» **RECORDS SHOWN**

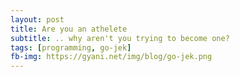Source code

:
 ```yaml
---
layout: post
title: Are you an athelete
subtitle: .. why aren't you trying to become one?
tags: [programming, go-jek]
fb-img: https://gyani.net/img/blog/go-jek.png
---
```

...

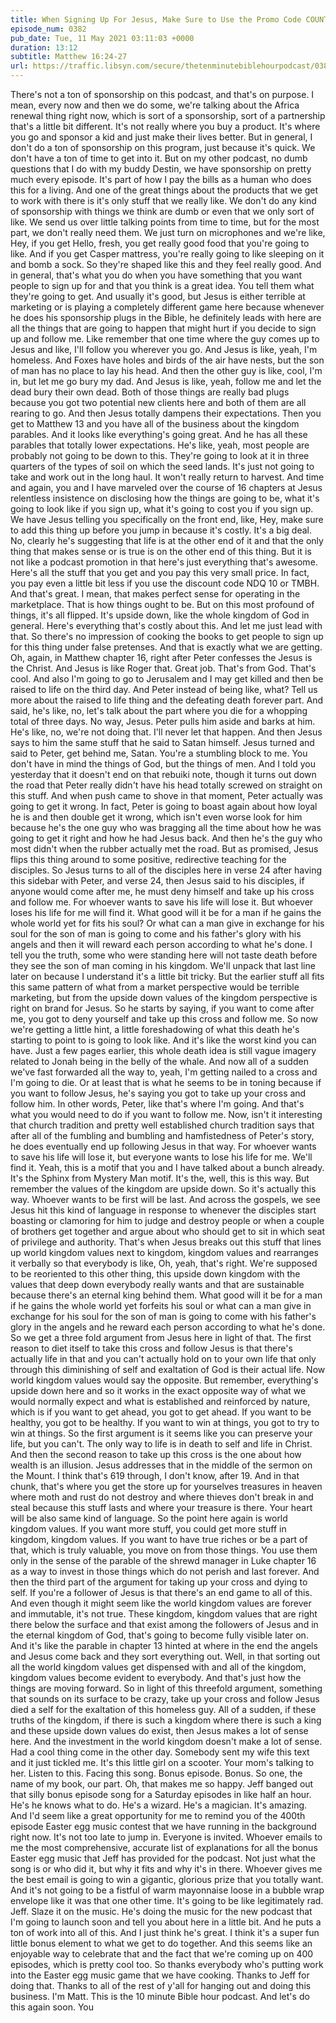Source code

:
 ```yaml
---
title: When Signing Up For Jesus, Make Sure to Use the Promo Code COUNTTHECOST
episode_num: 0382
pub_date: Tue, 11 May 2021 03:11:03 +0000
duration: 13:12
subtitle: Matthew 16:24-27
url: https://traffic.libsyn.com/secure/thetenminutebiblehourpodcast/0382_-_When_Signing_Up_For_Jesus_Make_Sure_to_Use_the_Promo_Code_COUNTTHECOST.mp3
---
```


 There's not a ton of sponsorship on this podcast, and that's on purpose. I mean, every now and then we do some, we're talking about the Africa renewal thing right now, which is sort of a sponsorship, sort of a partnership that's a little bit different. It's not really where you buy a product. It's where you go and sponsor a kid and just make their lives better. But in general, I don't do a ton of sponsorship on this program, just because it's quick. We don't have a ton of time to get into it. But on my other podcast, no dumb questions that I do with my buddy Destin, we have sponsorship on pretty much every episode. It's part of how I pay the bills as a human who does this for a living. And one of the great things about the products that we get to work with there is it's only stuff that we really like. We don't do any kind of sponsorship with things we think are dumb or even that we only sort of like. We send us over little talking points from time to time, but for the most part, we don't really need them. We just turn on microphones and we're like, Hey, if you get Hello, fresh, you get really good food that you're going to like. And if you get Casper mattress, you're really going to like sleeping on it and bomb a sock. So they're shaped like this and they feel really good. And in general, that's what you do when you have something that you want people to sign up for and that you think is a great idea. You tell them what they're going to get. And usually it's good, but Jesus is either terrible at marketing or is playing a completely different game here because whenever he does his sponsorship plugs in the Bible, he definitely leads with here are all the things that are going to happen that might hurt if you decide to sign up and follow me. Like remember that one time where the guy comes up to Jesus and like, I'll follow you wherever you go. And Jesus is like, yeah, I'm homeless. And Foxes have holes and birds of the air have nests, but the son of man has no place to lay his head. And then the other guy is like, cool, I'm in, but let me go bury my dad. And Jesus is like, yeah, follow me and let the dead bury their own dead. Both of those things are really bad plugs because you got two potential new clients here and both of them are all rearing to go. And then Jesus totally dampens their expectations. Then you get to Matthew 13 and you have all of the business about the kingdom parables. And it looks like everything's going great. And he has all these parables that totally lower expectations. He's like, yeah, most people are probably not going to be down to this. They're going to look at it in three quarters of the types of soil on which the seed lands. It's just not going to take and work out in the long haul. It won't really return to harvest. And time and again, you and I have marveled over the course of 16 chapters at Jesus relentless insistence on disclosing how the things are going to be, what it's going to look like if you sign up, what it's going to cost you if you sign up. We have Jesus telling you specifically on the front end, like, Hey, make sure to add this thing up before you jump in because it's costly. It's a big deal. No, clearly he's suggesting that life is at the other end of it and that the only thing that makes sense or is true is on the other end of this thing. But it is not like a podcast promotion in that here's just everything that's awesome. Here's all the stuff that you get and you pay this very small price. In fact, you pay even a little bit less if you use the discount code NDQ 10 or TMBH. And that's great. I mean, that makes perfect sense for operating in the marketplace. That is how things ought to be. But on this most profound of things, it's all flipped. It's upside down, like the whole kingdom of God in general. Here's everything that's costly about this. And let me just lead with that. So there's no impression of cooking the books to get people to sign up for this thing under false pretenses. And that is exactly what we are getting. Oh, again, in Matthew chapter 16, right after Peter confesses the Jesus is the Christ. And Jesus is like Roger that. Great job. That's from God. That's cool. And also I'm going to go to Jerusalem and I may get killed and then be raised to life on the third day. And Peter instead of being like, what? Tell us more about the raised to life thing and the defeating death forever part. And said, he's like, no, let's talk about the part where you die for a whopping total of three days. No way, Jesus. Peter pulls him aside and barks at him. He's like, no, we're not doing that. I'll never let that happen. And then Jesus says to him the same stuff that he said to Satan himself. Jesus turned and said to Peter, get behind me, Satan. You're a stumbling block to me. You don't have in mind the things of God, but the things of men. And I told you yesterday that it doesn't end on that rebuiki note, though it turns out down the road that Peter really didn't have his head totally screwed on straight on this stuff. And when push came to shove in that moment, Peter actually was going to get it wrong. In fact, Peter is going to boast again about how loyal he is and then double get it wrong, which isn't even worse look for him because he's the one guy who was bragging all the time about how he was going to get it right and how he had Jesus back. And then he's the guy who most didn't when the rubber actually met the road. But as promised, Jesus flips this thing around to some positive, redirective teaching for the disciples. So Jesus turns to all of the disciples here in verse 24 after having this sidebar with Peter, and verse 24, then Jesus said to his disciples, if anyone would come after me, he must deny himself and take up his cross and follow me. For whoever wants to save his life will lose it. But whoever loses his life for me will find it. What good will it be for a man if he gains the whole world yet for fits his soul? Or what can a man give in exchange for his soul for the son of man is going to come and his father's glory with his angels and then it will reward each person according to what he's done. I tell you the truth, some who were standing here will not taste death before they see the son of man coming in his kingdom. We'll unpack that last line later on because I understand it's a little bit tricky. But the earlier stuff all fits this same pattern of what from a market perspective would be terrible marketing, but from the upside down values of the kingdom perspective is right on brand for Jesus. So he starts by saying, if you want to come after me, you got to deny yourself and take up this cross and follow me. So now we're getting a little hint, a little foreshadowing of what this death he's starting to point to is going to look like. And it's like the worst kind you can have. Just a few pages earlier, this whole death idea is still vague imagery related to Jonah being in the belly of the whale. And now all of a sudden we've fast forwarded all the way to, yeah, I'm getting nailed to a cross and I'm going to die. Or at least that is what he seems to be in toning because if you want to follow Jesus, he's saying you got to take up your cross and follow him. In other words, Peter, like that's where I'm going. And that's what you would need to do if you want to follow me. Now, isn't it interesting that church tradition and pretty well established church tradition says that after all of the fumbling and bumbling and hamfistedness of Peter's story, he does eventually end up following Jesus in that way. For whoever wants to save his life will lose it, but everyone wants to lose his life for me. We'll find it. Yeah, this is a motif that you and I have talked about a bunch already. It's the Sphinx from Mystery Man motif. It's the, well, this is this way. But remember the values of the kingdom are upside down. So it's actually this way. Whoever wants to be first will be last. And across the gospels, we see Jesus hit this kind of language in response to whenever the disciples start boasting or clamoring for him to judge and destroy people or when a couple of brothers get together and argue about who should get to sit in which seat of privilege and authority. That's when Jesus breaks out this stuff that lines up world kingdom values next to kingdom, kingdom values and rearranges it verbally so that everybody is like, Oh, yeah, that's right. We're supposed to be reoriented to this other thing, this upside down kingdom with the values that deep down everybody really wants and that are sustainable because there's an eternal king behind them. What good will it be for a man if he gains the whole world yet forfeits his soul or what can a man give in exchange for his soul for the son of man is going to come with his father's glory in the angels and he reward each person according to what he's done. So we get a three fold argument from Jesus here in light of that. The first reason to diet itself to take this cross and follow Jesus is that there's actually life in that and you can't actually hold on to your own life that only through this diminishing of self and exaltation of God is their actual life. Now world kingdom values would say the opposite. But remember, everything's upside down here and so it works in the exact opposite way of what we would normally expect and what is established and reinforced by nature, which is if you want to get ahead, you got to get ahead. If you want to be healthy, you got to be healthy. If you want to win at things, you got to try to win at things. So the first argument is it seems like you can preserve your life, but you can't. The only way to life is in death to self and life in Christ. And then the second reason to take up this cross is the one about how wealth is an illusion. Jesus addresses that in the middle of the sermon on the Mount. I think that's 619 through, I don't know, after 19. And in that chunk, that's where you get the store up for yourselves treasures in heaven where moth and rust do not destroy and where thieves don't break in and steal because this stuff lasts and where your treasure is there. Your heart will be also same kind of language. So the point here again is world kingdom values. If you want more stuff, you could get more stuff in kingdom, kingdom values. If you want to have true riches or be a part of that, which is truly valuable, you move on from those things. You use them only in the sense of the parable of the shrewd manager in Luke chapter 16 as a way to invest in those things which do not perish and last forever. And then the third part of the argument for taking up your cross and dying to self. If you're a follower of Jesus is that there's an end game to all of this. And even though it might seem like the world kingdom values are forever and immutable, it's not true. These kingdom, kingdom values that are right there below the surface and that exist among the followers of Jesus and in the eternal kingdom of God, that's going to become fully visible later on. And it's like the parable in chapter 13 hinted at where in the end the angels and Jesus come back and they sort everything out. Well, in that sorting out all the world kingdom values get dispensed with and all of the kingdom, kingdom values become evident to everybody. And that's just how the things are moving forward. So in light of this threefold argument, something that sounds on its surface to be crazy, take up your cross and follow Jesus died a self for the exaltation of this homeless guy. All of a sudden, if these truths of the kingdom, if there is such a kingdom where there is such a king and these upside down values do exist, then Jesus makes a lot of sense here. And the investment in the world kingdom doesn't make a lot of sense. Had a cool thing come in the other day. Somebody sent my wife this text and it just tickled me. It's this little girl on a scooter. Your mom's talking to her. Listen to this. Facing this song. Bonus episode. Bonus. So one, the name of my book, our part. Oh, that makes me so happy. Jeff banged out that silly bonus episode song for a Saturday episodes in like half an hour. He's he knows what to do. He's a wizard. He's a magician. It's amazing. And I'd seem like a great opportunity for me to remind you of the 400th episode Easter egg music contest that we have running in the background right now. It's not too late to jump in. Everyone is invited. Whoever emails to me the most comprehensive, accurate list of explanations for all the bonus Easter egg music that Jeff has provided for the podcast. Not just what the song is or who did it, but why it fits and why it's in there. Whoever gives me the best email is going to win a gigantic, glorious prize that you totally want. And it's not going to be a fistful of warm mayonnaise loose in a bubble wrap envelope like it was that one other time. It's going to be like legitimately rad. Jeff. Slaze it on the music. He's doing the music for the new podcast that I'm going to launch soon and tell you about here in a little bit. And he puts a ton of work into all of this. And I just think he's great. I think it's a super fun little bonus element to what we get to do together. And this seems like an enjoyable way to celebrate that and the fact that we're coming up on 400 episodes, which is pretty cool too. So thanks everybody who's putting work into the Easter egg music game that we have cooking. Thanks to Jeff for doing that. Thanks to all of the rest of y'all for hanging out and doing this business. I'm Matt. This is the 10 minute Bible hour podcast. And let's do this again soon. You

» **WHAT THE EXERCISE ASKS**
Find the lines that mention "https" in the entries and show them.

» **ANSWER SPACE**
fb-img: https://gyani.net/img/blog/go-jek.png
url: https://traffic.libsyn.com/secure/thetenminutebiblehourpodcast/0382_-_When_Signing_Up_For_Jesus_Make_Sure_to_Use_the_Promo_Code_COUNTTHECOST.mp3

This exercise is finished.